Discussion and conclusions
In this work, we used AFM to demonstrate that microstructures on the keratin-based skins of several preserved snakes and one lizard are each topographically similar to shed skin samples from the same species. Few studies have systematically quantified the in-plane geometry of snake microstructures; most have provided qualitative observations [42,60] or hand-measured the size of features on the surface [35]. By collecting height profile data and calculating feature spacings, we developed robust analyses that enabled comparisons of ventral microstructures of reptiles from both shed skins and those found on preserved skins.
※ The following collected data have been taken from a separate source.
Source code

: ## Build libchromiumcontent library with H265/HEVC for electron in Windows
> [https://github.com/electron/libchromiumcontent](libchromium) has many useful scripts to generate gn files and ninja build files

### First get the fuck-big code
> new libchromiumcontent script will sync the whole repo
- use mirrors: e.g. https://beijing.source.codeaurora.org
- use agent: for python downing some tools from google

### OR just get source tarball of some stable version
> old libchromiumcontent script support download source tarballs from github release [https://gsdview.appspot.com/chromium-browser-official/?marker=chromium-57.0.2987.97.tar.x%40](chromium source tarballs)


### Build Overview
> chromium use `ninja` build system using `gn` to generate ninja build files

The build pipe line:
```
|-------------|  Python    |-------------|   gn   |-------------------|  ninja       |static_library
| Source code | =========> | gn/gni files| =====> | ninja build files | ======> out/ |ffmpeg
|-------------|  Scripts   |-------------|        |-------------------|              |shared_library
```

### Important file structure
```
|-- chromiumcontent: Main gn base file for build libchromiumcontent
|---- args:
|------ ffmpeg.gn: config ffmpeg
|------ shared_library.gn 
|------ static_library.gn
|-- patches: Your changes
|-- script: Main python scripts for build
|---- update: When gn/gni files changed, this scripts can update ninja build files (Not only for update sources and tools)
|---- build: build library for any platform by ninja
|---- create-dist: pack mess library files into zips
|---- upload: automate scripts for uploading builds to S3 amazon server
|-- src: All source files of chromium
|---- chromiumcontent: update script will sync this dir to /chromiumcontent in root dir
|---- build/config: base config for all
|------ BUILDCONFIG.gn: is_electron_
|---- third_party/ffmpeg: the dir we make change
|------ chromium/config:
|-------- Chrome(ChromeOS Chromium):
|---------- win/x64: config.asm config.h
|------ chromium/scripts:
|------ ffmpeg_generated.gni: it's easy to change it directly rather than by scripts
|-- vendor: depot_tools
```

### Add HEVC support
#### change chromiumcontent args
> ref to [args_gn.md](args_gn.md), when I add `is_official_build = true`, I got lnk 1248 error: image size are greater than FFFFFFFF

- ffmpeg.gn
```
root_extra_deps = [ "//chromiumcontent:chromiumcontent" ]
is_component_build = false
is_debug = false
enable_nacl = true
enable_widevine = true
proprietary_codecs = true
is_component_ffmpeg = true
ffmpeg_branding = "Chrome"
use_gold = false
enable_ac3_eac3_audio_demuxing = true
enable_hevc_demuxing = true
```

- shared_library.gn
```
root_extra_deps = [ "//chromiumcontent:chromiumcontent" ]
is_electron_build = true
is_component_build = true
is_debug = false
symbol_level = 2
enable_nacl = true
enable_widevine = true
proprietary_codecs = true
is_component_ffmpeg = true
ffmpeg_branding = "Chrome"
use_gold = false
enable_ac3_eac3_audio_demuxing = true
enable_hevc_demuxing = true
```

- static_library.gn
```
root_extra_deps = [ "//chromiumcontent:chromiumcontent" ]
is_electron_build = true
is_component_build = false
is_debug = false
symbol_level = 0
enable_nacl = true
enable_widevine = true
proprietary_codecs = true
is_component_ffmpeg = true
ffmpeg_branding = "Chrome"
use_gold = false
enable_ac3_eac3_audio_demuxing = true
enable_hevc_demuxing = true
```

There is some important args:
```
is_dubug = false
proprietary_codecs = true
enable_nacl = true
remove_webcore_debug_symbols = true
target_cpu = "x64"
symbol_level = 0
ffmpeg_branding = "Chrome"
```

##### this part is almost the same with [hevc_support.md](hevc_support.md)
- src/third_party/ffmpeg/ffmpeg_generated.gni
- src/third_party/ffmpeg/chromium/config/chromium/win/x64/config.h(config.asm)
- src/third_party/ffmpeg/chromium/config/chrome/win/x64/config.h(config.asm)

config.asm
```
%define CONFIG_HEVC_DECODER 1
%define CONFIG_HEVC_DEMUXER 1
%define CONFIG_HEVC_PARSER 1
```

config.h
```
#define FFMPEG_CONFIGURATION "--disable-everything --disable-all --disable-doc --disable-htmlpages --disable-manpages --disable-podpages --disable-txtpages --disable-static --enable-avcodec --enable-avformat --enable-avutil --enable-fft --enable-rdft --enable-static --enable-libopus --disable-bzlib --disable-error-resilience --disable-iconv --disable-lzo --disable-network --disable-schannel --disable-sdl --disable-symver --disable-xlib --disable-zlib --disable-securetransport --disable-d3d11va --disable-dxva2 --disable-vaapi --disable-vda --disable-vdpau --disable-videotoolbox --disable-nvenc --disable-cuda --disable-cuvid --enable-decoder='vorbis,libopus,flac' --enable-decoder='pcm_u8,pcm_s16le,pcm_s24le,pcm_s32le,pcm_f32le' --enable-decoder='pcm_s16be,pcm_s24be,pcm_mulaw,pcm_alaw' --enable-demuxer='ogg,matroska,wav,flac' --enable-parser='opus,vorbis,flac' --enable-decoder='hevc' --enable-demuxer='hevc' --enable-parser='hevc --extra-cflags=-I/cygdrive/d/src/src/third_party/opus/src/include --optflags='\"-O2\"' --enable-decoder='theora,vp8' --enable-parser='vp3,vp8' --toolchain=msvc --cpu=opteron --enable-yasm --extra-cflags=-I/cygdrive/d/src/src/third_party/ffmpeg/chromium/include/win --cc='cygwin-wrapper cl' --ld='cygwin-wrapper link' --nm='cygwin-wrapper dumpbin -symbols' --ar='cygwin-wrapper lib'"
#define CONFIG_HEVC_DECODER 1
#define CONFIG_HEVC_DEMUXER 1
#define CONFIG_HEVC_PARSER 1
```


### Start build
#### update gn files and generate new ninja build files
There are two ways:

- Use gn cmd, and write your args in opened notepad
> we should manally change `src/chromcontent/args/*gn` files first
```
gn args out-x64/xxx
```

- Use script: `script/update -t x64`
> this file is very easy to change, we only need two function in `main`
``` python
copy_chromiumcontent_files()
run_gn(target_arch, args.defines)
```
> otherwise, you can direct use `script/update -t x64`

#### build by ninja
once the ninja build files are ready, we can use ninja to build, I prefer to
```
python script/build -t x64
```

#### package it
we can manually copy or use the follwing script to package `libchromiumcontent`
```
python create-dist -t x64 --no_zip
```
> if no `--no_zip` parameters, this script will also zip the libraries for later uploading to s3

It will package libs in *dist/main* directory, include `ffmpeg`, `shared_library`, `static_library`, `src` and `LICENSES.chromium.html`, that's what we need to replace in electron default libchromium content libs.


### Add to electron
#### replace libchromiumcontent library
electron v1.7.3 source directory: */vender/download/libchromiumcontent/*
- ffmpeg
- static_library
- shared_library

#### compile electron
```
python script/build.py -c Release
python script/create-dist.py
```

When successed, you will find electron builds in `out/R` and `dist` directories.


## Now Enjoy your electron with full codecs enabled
Our analyses revealed that preserved specimens, including those preserved for over years, retained their fine-scale surface structures. Specifically, we found that surface heights, in-plane feature spacings and anisotropy indices were similar across sample types, with inter-sample variability falling within intra-sample variability. This validation greatly expands the range of specimens available for microstructural analysis beyond the limited supply and availability of shed skins and opens the door for broad studies linking structure to habitat, phylogeny and locomotion strategy.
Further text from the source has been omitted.